The next step is to sort the batch. This is the reduced sorting problem -- the batch contains at most n numbers and each number has b/2 bits.
Using the sorted batch, it's straightforward to assemble the numbers in ascending order. You start by moving numbers back from the Low bucket list to the High bucket list. Figure 3 is the result. Once again, you use the batch to find the nonempty buckets. But because the batch is now sorted, the Low buckets will be visited in order. Hence, each High bucket will end up containing a sorted list.

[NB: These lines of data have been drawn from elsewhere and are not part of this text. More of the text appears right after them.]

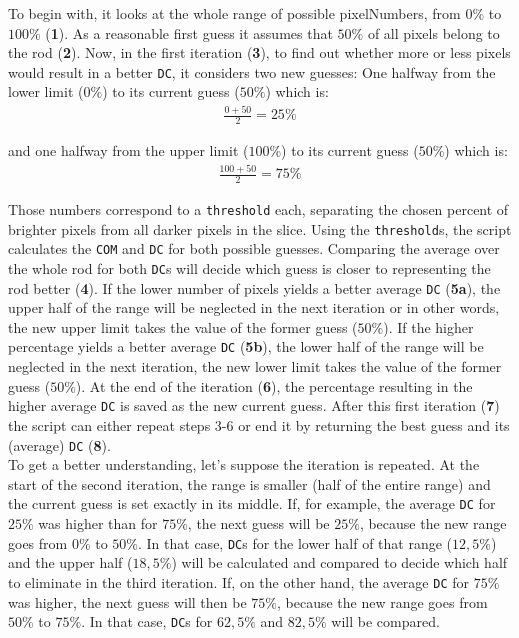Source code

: To begin with, it looks at the whole range of possible pixelNumbers, from $0\%$ to $100\%$ (\textbf{1}).
As a reasonable first guess it assumes that $50\%$ of all pixels belong to the rod (\textbf{2}).
Now, in the first iteration (\textbf{3}), to find out whether more or less pixels would result in a better \texttt{DC}, it considers two new guesses:
One halfway from the lower limit ($0\%$) to its current guess ($50\%$) which is:
\begin{align}
 \frac{0+50}{2}=25\% 
\end{align}

and one halfway from the upper limit ($100\%$) to its current guess ($50\%$) which is:
\begin{align}
 \frac{100+50}{2}=75\%
\end{align}


Those numbers correspond to a \texttt{threshold} each, separating the chosen percent of brighter pixels from all darker pixels in the slice.
Using the \texttt{threshold}s, the script calculates the \texttt{COM} and \texttt{DC} for both possible guesses.
Comparing the average over the whole rod for both \texttt{DC}s will decide which guess is closer to representing the rod better (\textbf{4}).
If the lower number of pixels yields a better average \texttt{DC} (\textbf{5a}), the upper half of the range will be neglected in the next iteration or in other words, the new upper limit takes the value of the former guess ($50\%$).
If the higher percentage yields a better average \texttt{DC} (\textbf{5b}), the lower half of the range will be neglected in the next iteration, the new lower limit takes the value of the former guess ($50\%$).
At the end of the iteration (\textbf{6}), the percentage resulting in the higher average \texttt{DC} is saved as the new current guess.
After this first iteration (\textbf{7}) the script can either repeat steps 3-6 or end it by returning the best guess and its (average) \texttt{DC} (\textbf{8}).\\

To get a better understanding, let's suppose the iteration is repeated.
At the start of the second iteration, the range is smaller (half of the entire range) and the current guess is set exactly in its middle.
If, for example, the average \texttt{DC} for $25\%$ was higher than for $75\%$, the next guess will be $25\%$, because the new range goes from $0\%$ to $50\%$.
In that case, \texttt{DC}s for the lower half of that range ($12,5\%$) and the upper half ($18,5\%$) will be calculated and compared to decide which half to eliminate in the third iteration.
If, on the other hand, the average \texttt{DC} for $75\%$ was higher, the next guess will then be $75\%$, because the new range goes from $50\%$ to $75\%$.
In that case, \texttt{DC}s for $62,5\%$ and $82,5\%$ will be compared.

Figure 3: Using the now sorted batch, the elements from the Low buckets have been moved back to High buckets and can be extracted in ascending order.
High Low ------------------------ -------- 000: 000: 001: 001000, 001100 001: 010: 010: 011: 011001, 011111 011: 100: 100101, 100111 100: 101: 101: 110: 110111 110: 111: 111: Batch: 001, 011, 100, 100, 110, 111
Finally, you traverse the nonempty High buckets, once again using the sorted batch, to produce the final sorted list.
You might have noticed a problem with this algorithm. How do you know if a bucket is empty? The obvious solution is to initialize each bucket to a null pointer. But you can't afford that: The number of buckets might be larger than n and the algorithm is supposed to run in linear time. The solution is a bit tricky.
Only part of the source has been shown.